The response must restate the data exactly, with nothing left out.

___ DATA FOR THIS EXERCISE ___

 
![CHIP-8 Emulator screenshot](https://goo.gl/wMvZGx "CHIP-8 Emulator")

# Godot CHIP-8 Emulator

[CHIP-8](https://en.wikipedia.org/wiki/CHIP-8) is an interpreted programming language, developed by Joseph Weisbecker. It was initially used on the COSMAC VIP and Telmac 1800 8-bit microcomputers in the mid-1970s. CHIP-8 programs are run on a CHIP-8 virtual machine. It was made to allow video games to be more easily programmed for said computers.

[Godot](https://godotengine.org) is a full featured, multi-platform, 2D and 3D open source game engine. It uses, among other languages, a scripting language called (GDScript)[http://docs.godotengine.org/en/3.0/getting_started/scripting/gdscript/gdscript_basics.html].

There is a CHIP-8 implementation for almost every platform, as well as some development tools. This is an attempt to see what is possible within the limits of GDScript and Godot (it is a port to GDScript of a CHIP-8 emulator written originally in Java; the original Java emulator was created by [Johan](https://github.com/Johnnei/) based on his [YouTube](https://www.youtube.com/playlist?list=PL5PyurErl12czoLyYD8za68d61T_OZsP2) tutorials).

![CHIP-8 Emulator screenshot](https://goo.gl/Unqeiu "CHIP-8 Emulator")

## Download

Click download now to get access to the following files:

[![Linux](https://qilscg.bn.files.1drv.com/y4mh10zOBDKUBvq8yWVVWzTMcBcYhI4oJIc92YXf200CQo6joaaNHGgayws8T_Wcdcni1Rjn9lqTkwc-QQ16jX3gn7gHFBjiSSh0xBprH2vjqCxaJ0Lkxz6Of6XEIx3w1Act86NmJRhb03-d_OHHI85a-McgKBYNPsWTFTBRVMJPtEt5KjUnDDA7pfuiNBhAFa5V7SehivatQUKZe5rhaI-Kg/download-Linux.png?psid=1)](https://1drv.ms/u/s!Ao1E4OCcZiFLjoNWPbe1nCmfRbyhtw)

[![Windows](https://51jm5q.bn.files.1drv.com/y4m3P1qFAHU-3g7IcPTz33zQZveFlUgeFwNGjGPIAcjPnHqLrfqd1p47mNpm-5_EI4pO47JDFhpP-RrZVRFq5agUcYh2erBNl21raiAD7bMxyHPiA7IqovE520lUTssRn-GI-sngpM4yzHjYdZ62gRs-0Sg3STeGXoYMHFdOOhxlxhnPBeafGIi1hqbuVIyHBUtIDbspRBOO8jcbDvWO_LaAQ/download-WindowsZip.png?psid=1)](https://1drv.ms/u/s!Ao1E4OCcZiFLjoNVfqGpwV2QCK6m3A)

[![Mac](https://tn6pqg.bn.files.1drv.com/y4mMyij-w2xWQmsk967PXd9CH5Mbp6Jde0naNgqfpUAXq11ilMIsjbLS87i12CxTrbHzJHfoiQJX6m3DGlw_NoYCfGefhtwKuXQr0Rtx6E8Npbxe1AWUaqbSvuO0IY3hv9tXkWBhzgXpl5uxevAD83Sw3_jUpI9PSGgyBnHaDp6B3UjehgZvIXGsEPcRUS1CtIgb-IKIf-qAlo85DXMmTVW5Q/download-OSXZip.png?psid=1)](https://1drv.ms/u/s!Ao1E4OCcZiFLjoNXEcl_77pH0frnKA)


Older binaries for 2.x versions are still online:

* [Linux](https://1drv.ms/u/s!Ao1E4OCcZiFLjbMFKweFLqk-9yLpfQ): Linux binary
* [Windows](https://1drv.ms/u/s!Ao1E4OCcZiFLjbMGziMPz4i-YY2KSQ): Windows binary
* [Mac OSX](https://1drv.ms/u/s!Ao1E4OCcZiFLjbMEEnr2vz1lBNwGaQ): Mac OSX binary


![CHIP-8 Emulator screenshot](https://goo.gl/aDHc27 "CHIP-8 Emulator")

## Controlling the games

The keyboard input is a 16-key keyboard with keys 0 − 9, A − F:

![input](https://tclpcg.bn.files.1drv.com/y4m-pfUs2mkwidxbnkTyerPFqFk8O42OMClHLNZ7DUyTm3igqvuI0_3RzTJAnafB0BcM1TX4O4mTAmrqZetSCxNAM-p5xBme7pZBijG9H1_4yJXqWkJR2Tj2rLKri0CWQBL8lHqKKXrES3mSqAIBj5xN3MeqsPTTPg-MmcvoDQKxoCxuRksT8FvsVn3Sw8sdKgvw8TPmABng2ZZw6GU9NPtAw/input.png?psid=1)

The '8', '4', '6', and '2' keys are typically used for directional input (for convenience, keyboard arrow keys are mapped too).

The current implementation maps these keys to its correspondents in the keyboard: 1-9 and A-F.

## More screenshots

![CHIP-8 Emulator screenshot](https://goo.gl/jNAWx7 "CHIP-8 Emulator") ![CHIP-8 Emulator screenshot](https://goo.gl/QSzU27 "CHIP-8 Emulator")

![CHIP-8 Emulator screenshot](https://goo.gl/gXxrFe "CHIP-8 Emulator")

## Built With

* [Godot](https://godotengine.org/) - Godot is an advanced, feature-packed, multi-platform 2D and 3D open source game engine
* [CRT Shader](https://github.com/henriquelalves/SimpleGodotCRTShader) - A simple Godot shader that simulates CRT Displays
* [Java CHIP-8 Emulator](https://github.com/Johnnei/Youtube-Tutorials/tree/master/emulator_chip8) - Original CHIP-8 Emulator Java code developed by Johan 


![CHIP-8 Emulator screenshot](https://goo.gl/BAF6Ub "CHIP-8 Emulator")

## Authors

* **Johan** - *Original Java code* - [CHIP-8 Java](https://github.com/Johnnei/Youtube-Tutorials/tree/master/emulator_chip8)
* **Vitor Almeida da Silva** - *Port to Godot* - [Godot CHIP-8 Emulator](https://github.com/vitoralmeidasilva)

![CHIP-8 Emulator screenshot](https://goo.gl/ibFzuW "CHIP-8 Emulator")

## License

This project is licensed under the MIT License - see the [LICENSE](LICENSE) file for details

___

=== WORKED SOLUTION ===
![CHIP-8 Emulator screenshot](https://goo.gl/wMvZGx "CHIP-8 Emulator")

# Godot CHIP-8 Emulator

[CHIP-8](https://en.wikipedia.org/wiki/CHIP-8) is an interpreted programming language, developed by Joseph Weisbecker. It was initially used on the COSMAC VIP and Telmac 1800 8-bit microcomputers in the mid-1970s. CHIP-8 programs are run on a CHIP-8 virtual machine. It was made to allow video games to be more easily programmed for said computers.

[Godot](https://godotengine.org) is a full featured, multi-platform, 2D and 3D open source game engine. It uses, among other languages, a scripting language called (GDScript)[http://docs.godotengine.org/en/3.0/getting_started/scripting/gdscript/gdscript_basics.html].

There is a CHIP-8 implementation for almost every platform, as well as some development tools. This is an attempt to see what is possible within the limits of GDScript and Godot (it is a port to GDScript of a CHIP-8 emulator written originally in Java; the original Java emulator was created by [Johan](https://github.com/Johnnei/) based on his [YouTube](https://www.youtube.com/playlist?list=PL5PyurErl12czoLyYD8za68d61T_OZsP2) tutorials).

![CHIP-8 Emulator screenshot](https://goo.gl/Unqeiu "CHIP-8 Emulator")

## Download

Click download now to get access to the following files:

[![Linux](https://qilscg.bn.files.1drv.com/y4mh10zOBDKUBvq8yWVVWzTMcBcYhI4oJIc92YXf200CQo6joaaNHGgayws8T_Wcdcni1Rjn9lqTkwc-QQ16jX3gn7gHFBjiSSh0xBprH2vjqCxaJ0Lkxz6Of6XEIx3w1Act86NmJRhb03-d_OHHI85a-McgKBYNPsWTFTBRVMJPtEt5KjUnDDA7pfuiNBhAFa5V7SehivatQUKZe5rhaI-Kg/download-Linux.png?psid=1)](https://1drv.ms/u/s!Ao1E4OCcZiFLjoNWPbe1nCmfRbyhtw)

[![Windows](https://51jm5q.bn.files.1drv.com/y4m3P1qFAHU-3g7IcPTz33zQZveFlUgeFwNGjGPIAcjPnHqLrfqd1p47mNpm-5_EI4pO47JDFhpP-RrZVRFq5agUcYh2erBNl21raiAD7bMxyHPiA7IqovE520lUTssRn-GI-sngpM4yzHjYdZ62gRs-0Sg3STeGXoYMHFdOOhxlxhnPBeafGIi1hqbuVIyHBUtIDbspRBOO8jcbDvWO_LaAQ/download-WindowsZip.png?psid=1)](https://1drv.ms/u/s!Ao1E4OCcZiFLjoNVfqGpwV2QCK6m3A)

[![Mac](https://tn6pqg.bn.files.1drv.com/y4mMyij-w2xWQmsk967PXd9CH5Mbp6Jde0naNgqfpUAXq11ilMIsjbLS87i12CxTrbHzJHfoiQJX6m3DGlw_NoYCfGefhtwKuXQr0Rtx6E8Npbxe1AWUaqbSvuO0IY3hv9tXkWBhzgXpl5uxevAD83Sw3_jUpI9PSGgyBnHaDp6B3UjehgZvIXGsEPcRUS1CtIgb-IKIf-qAlo85DXMmTVW5Q/download-OSXZip.png?psid=1)](https://1drv.ms/u/s!Ao1E4OCcZiFLjoNXEcl_77pH0frnKA)


Older binaries for 2.x versions are still online:

* [Linux](https://1drv.ms/u/s!Ao1E4OCcZiFLjbMFKweFLqk-9yLpfQ): Linux binary
* [Windows](https://1drv.ms/u/s!Ao1E4OCcZiFLjbMGziMPz4i-YY2KSQ): Windows binary
* [Mac OSX](https://1drv.ms/u/s!Ao1E4OCcZiFLjbMEEnr2vz1lBNwGaQ): Mac OSX binary


![CHIP-8 Emulator screenshot](https://goo.gl/aDHc27 "CHIP-8 Emulator")

## Controlling the games

The keyboard input is a 16-key keyboard with keys 0 − 9, A − F:

![input](https://tclpcg.bn.files.1drv.com/y4m-pfUs2mkwidxbnkTyerPFqFk8O42OMClHLNZ7DUyTm3igqvuI0_3RzTJAnafB0BcM1TX4O4mTAmrqZetSCxNAM-p5xBme7pZBijG9H1_4yJXqWkJR2Tj2rLKri0CWQBL8lHqKKXrES3mSqAIBj5xN3MeqsPTTPg-MmcvoDQKxoCxuRksT8FvsVn3Sw8sdKgvw8TPmABng2ZZw6GU9NPtAw/input.png?psid=1)

The '8', '4', '6', and '2' keys are typically used for directional input (for convenience, keyboard arrow keys are mapped too).

The current implementation maps these keys to its correspondents in the keyboard: 1-9 and A-F.

## More screenshots

![CHIP-8 Emulator screenshot](https://goo.gl/jNAWx7 "CHIP-8 Emulator") ![CHIP-8 Emulator screenshot](https://goo.gl/QSzU27 "CHIP-8 Emulator")

![CHIP-8 Emulator screenshot](https://goo.gl/gXxrFe "CHIP-8 Emulator")

## Built With

* [Godot](https://godotengine.org/) - Godot is an advanced, feature-packed, multi-platform 2D and 3D open source game engine
* [CRT Shader](https://github.com/henriquelalves/SimpleGodotCRTShader) - A simple Godot shader that simulates CRT Displays
* [Java CHIP-8 Emulator](https://github.com/Johnnei/Youtube-Tutorials/tree/master/emulator_chip8) - Original CHIP-8 Emulator Java code developed by Johan 


![CHIP-8 Emulator screenshot](https://goo.gl/BAF6Ub "CHIP-8 Emulator")

## Authors

* **Johan** - *Original Java code* - [CHIP-8 Java](https://github.com/Johnnei/Youtube-Tutorials/tree/master/emulator_chip8)
* **Vitor Almeida da Silva** - *Port to Godot* - [Godot CHIP-8 Emulator](https://github.com/vitoralmeidasilva)

![CHIP-8 Emulator screenshot](https://goo.gl/ibFzuW "CHIP-8 Emulator")

## License

This project is licensed under the MIT License - see the [LICENSE](LICENSE) file for details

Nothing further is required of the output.